╭──
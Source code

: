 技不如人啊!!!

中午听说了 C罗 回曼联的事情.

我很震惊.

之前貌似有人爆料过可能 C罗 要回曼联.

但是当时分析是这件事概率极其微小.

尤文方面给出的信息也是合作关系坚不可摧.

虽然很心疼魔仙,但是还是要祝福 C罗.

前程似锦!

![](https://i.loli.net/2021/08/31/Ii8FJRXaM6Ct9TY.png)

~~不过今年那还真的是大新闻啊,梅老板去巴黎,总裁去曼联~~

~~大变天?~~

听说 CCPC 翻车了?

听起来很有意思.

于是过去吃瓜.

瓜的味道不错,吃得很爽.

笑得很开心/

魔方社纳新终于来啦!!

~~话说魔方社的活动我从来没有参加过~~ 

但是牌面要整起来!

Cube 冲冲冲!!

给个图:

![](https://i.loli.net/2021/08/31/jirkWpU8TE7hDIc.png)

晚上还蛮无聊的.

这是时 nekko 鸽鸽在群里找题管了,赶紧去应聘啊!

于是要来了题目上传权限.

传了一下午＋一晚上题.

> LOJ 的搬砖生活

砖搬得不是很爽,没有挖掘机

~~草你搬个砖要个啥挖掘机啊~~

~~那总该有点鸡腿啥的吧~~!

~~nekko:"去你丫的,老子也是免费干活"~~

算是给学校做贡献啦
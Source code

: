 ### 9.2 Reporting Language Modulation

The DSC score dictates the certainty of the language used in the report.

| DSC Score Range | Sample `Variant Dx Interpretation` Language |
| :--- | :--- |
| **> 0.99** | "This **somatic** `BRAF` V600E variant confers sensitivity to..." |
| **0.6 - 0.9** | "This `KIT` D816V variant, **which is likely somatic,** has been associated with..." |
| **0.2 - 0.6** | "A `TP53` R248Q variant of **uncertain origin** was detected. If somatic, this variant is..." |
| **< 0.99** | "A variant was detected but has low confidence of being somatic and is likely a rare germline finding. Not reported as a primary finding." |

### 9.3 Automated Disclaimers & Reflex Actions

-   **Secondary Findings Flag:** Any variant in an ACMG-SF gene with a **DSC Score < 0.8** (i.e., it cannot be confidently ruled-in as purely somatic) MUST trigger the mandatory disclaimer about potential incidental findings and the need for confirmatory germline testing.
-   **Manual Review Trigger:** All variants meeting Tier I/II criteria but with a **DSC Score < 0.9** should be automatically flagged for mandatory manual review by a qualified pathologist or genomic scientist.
╰──
**HOW TO COMPLETE THIS TASK**
From the very first line of the data through the line with "The DSC score" in it, please reproduce each line exactly and output nothing more.

**SOLUTION TO THIS PROBLEM**
Source code

: 技不如人啊!!!

中午听说了 C罗 回曼联的事情.

我很震惊.

之前貌似有人爆料过可能 C罗 要回曼联.

但是当时分析是这件事概率极其微小.

尤文方面给出的信息也是合作关系坚不可摧.

虽然很心疼魔仙,但是还是要祝福 C罗.

前程似锦!

![](https://i.loli.net/2021/08/31/Ii8FJRXaM6Ct9TY.png)

~~不过今年那还真的是大新闻啊,梅老板去巴黎,总裁去曼联~~

~~大变天?~~

听说 CCPC 翻车了?

听起来很有意思.

于是过去吃瓜.

瓜的味道不错,吃得很爽.

笑得很开心/

魔方社纳新终于来啦!!

~~话说魔方社的活动我从来没有参加过~~ 

但是牌面要整起来!

Cube 冲冲冲!!

给个图:

![](https://i.loli.net/2021/08/31/jirkWpU8TE7hDIc.png)

晚上还蛮无聊的.

这是时 nekko 鸽鸽在群里找题管了,赶紧去应聘啊!

于是要来了题目上传权限.

传了一下午＋一晚上题.

> LOJ 的搬砖生活

砖搬得不是很爽,没有挖掘机

~~草你搬个砖要个啥挖掘机啊~~

~~那总该有点鸡腿啥的吧~~!

~~nekko:"去你丫的,老子也是免费干活"~~

算是给学校做贡献啦
Source code

: ### 9.2 Reporting Language Modulation

The DSC score dictates the certainty of the language used in the report.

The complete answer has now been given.